== Task prompt ==
Where a line holds the word "fornecendo", copy it from the records.

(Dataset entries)
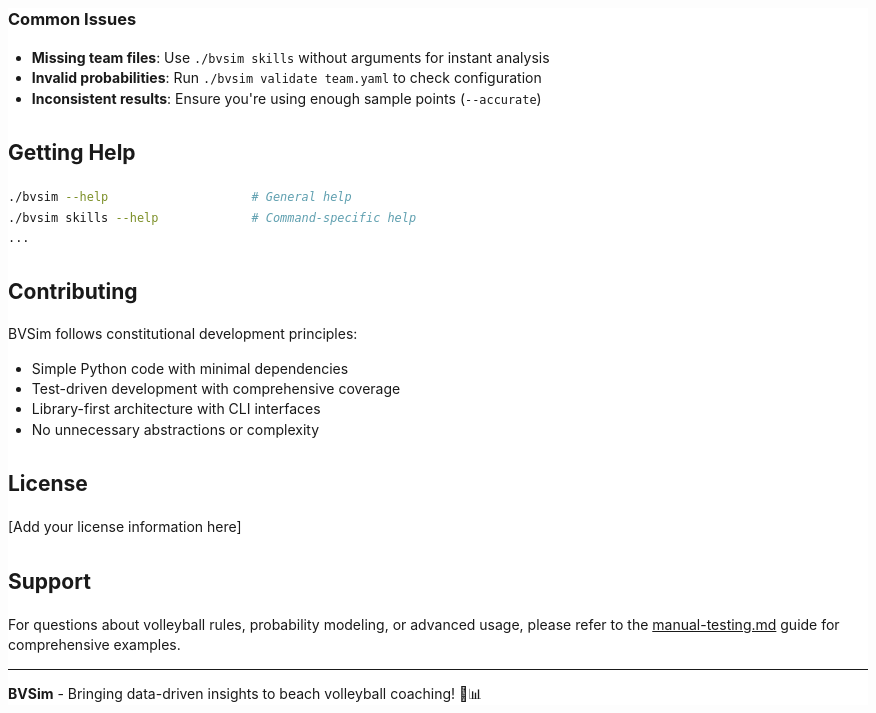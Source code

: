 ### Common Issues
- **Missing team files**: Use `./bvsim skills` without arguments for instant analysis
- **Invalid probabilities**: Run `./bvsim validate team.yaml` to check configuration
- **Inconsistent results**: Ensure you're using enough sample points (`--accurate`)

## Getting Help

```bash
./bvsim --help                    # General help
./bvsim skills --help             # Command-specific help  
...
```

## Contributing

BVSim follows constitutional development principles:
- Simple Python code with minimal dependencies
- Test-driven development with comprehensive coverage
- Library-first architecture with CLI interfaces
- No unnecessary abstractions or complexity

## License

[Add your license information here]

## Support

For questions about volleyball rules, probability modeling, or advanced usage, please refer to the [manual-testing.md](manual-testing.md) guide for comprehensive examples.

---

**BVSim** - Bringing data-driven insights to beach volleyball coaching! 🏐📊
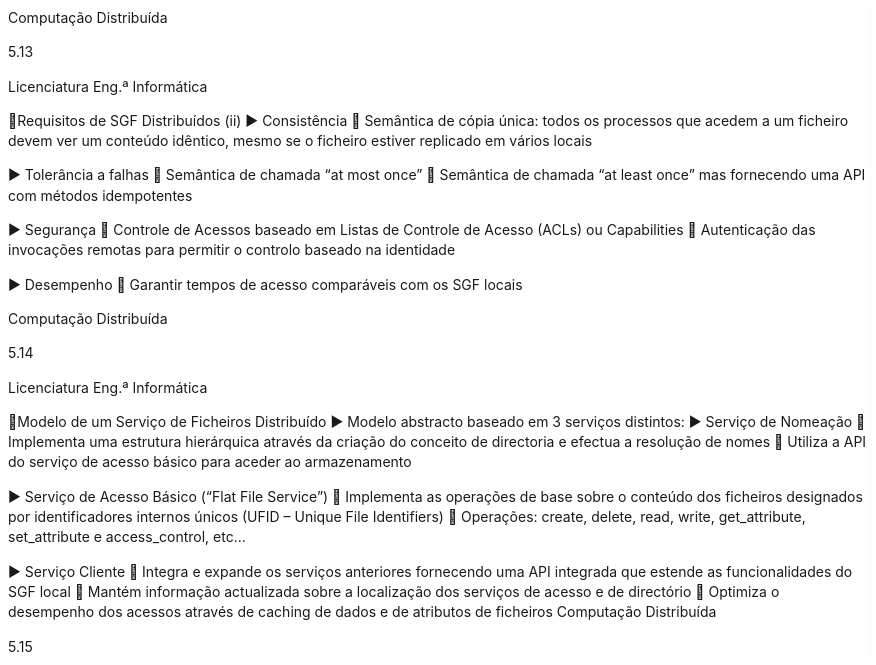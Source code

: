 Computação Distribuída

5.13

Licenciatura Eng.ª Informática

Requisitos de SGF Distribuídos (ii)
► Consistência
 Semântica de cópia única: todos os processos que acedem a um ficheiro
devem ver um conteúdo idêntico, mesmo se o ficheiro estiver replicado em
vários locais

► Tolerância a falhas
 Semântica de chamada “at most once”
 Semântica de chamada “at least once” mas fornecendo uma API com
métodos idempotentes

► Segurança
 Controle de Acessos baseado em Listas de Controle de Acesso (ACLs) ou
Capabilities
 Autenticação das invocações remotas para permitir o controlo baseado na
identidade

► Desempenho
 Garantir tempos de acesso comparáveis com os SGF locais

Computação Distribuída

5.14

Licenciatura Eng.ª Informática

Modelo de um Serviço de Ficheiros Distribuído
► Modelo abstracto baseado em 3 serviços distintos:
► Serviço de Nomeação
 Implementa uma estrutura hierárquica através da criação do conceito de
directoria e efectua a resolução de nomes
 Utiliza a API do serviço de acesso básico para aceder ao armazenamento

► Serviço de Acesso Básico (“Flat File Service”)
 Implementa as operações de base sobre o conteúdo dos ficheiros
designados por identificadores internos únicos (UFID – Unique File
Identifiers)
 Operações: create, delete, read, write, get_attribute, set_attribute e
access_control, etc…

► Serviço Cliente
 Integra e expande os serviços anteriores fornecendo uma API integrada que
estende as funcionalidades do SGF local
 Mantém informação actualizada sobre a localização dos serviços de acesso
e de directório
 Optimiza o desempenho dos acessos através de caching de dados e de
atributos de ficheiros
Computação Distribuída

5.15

--

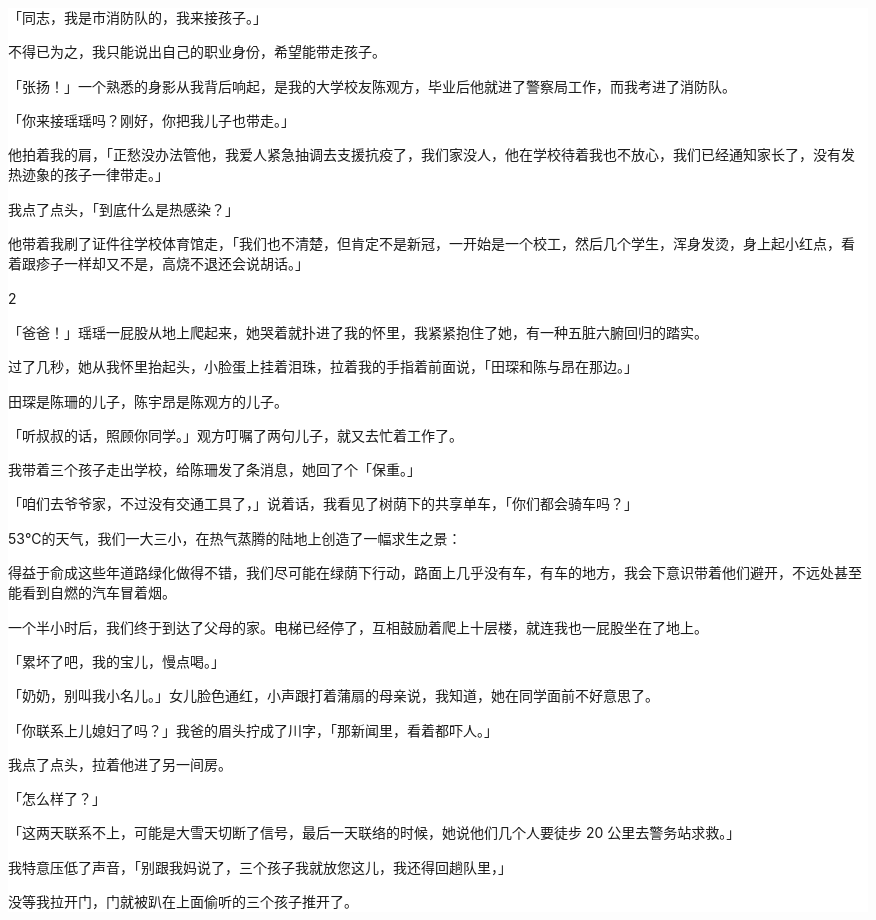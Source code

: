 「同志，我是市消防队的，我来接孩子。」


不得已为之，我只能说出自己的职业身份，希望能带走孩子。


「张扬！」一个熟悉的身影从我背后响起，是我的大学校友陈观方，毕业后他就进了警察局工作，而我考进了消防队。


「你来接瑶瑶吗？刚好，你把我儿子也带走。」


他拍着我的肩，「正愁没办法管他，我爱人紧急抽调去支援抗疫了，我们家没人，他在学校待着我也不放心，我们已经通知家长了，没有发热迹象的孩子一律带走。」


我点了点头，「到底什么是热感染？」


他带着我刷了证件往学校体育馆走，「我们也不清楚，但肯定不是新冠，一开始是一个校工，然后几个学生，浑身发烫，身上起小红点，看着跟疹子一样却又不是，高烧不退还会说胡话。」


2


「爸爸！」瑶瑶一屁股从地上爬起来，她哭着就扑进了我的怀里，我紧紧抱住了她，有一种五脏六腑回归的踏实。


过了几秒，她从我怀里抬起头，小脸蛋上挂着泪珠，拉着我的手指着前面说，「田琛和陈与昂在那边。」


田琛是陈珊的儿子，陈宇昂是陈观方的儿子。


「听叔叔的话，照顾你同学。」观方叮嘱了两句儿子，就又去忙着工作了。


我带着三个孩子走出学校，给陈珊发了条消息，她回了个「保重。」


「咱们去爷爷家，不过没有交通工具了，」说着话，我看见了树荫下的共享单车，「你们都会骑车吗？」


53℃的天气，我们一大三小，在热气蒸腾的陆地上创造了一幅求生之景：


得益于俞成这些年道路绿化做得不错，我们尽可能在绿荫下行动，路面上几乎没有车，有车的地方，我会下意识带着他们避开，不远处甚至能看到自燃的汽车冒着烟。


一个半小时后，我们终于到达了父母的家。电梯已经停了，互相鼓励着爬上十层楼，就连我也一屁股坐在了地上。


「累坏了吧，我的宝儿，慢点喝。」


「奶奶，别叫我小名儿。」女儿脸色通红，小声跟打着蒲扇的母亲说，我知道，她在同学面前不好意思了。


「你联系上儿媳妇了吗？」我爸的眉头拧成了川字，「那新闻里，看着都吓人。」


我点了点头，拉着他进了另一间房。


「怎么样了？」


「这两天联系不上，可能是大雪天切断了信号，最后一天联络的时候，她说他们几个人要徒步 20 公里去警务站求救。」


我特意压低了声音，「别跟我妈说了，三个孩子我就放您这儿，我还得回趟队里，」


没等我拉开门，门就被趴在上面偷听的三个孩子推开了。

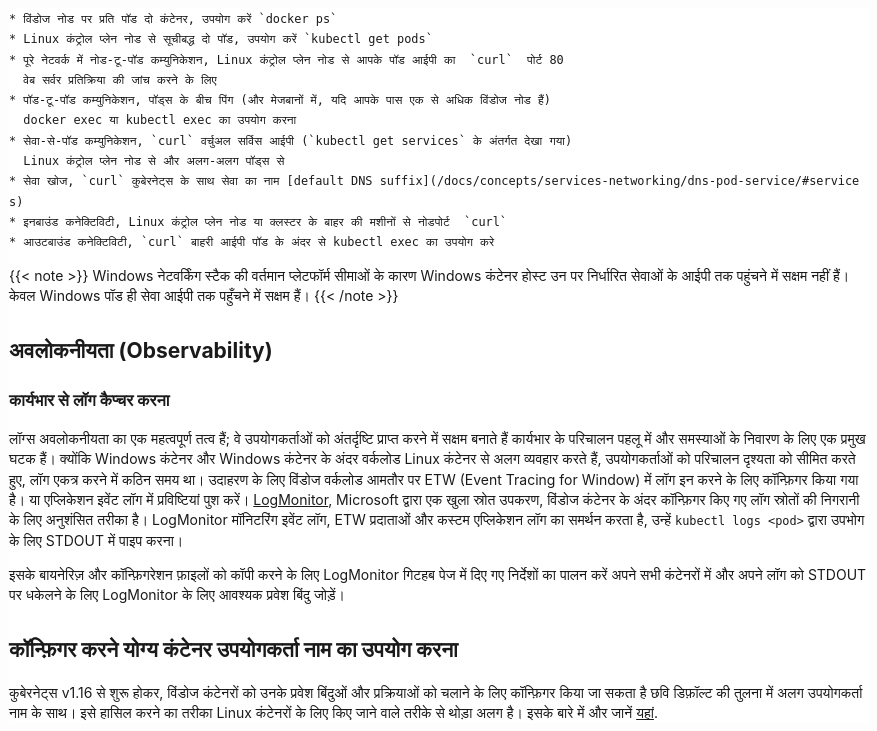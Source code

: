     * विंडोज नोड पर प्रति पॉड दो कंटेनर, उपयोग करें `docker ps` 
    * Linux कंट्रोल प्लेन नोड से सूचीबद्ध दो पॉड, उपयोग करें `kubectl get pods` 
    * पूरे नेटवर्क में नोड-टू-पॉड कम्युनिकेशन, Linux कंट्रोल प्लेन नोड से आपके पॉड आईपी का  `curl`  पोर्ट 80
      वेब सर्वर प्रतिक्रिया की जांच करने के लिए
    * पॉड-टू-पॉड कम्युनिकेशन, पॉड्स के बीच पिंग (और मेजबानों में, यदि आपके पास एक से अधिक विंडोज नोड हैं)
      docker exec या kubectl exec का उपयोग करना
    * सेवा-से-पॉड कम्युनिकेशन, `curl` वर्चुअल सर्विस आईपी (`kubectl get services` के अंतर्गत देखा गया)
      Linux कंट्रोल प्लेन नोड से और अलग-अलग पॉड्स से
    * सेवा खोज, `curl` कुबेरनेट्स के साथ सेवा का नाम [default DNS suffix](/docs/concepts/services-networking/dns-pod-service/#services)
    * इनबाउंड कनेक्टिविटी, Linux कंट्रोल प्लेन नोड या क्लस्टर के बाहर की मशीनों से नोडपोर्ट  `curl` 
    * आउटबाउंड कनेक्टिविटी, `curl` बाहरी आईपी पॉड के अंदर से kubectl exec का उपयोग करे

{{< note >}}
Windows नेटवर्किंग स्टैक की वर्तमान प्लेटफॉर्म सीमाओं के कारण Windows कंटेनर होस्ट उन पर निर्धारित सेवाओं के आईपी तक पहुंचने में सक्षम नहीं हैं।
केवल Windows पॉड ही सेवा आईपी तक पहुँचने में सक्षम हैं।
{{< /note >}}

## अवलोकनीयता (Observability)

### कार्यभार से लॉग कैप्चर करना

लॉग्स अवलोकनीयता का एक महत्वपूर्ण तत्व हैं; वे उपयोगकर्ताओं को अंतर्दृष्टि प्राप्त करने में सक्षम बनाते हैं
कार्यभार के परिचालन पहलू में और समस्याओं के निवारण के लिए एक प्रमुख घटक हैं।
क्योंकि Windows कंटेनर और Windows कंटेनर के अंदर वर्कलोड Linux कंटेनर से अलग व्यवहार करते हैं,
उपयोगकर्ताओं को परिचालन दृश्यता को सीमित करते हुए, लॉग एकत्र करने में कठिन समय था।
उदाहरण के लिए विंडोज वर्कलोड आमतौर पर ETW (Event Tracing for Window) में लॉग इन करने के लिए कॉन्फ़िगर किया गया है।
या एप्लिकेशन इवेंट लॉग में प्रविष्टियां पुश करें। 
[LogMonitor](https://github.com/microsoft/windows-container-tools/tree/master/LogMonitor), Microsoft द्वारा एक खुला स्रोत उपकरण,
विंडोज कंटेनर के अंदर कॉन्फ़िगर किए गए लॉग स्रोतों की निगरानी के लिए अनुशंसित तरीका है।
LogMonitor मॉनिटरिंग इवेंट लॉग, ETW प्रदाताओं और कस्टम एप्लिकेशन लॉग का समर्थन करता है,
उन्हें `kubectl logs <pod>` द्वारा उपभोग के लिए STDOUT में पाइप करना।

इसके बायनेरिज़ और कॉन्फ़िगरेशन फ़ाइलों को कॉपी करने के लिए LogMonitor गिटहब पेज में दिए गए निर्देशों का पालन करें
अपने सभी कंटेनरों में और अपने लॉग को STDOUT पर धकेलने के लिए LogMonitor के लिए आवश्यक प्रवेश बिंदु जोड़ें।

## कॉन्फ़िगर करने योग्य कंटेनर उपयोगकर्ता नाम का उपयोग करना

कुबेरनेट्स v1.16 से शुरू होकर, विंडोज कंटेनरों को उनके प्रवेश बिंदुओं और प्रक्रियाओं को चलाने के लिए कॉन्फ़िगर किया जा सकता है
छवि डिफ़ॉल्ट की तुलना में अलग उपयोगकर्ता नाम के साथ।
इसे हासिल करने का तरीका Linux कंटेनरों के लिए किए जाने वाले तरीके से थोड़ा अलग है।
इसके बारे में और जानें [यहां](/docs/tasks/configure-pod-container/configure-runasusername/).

== Result of the exercise ==
 Semântica de chamada “at least once” mas fornecendo uma API com
 Integra e expande os serviços anteriores fornecendo uma API integrada que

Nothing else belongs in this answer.